American law has taken promissory estoppel a step further by recognizing it not
only as a defensive mechanism but also as the basis of a cause of action. Thus,
a party who relies on another party’s non-contractual promise, such as in the
case of an unenforceable preliminary agreement, may bring a claim in
promissory estoppel if it reasonably relied on that promise.

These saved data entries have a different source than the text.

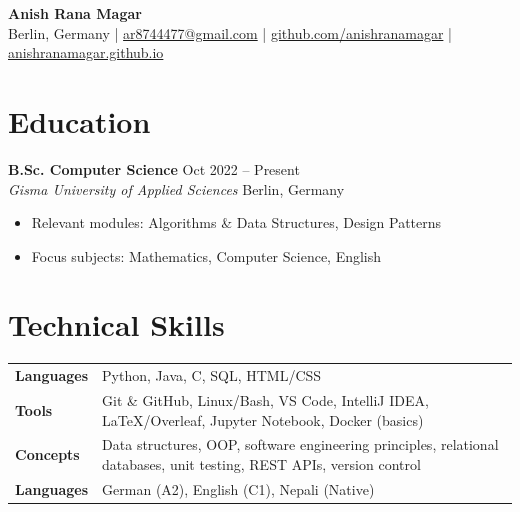 \documentclass[11pt, a4paper]{article}
\newcommand{\cventry}[4]{%
  \textbf{#1} \hfill \textcolor{muted}{\small #2}\\
  \textit{\small #3} \hfill \textcolor{muted}{\small #4}\\
}
\begin{document}
\begin{center}
  {\Huge\bfseries Anish Rana Magar}\\[6pt]
  {\color{muted}\small
    Berlin, Germany \quad|\quad
    \href{mailto:ar8744477@gmail.com}{ar8744477@gmail.com} \quad|\quad
    \href{https://github.com/anishranamagar}{github.com/anishranamagar} \quad|\quad
    \href{https://anishranamagar.github.io}{anishranamagar.github.io}
  }
\end{center}

\vspace{6pt}

\section{Education}

\cventry{B.Sc. Computer Science}{Oct 2022 -- Present}
        {Gisma University of Applied Sciences}{Berlin, Germany}
\begin{itemize}[leftmargin=1.2em, itemsep=1pt, topsep=2pt]
  \item Relevant modules: Algorithms \& Data Structures, Design Patterns
\end{itemize}

\begin{itemize}[leftmargin=1.2em, itemsep=1pt, topsep=2pt]
  \item Focus subjects: Mathematics, Computer Science, English
\end{itemize}

\section{Technical Skills}

\begin{tabularx}{\linewidth}{@{} l X}
  \textbf{Languages}   & Python, Java, C, SQL, HTML/CSS \\[2pt]
  \textbf{Tools}       & Git \& GitHub, Linux/Bash, VS Code, IntelliJ IDEA,
                          \LaTeX{}/Overleaf, Jupyter Notebook, Docker (basics) \\[2pt]
  \textbf{Concepts}    & Data structures, OOP, software engineering principles,
                         relational databases, unit testing, REST APIs, version control \\[2pt]
  \textbf{Languages}   & German (A2), English (C1), Nepali (Native) \\
\end{tabularx}
\end{document}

B. Remedies for Breach of Preliminary Agreements
Since civil law views specific performance as an ordinary remedy in cases
where preliminary agreements are deemed to be binding, Chinese, French, and
German law, on the surface, allow the non-breaching party to obtain a specific
performance order. Technically, in German law, specific performance is the only
available remedy. A party may claim expectancy damages, including lost profits
under German law only when specific performance is shown to be unavailable
or impossible. But even non-binding preliminary agreements are not devoid of
legal consequences since they may still be the bases for the recognition of pre-
contractual obligations, which allows for a claim of reliance damages.
As noted above a major difference between civil law countries and Anglo-
American law is that the former recognizes a duty of good faith negotiations,
and the latter rejects any such duty. There are remedial consequences for this
divergence, namely, that bad faith negotiations in the civil law is the basis for an
action for damages. Culpa in contrahendo allows a party to sue for damages
when there is a bad faith termination of negotiations, especially when that
termination is done within the context of a preliminary agreement. It is at the
court’s discretion to choose from an array of damages from out-of-pocket
expenses (reliance) to loss of opportunity to expectancy damages.
In the common law, breach of an unenforceable preliminary agreement is not
actionable except for the independent obligations of confidentiality and
exclusivity. The exception is, that under American law, a cause of action in
promissory estoppel in cases where there has been a reasonable reliance on a
promise found in the unenforceable preliminary agreement is actionable.
However, damages are limited to reliance losses, but the court may also grant
restitution and loss of opportunity damages in some cases.